Water-to-air heat exchanger for space heating?
My rough calculation for a heat load shows that I will need about 18,000 BTUs of heat (climate 4C, 2100 square feet, R40 walls, R60 ceilings, triple pane windows, air tight). I have been trying to figure out the best method of heating the home and up until recently I was settled on using a wood furnace as the home will be off-grid.
I was concerned with how to duct and distribute the heat in the home. I intend to have an HRV so there will be one set of duct work for that system already. I was trying to figure out how to share the duct work and I came across the Ultimate Air water-to-air heat exchanger system. They’re claiming that the unit can output up to ~8000 BTUs with their system. Then I started to wonder if I could get a bigger heat exchanger to achieve a higher BTUs… Upon some cursory searches, it appears that larger heat exchangers are indeed available.

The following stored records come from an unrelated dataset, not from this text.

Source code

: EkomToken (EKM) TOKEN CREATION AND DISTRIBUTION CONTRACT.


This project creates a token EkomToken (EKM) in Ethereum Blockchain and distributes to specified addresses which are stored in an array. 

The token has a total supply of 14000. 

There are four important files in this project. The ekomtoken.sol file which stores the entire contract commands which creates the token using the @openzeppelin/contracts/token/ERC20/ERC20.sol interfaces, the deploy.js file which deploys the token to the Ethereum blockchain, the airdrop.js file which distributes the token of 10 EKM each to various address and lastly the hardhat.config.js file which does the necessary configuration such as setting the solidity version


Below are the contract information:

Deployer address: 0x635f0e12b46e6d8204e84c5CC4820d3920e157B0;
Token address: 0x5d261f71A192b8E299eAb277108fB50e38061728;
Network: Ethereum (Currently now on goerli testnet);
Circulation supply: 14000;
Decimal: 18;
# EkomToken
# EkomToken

We’re planning on using propane for water heating, and this could be an inexpensive method of satisfying the need for space heating (in terms of equipment) in the near term that also doesn’t use much additional electricity. Another alternative would be to use a wood furnace to provide hot water for space heating (via a water-to-air exchanger) and as a hot water source during winter months.
Is there any information about how efficient these types of systems are? How about any thoughts about the reliability and viability of this heating solution?
(on a related note, all of the duct work will be within the building envelope)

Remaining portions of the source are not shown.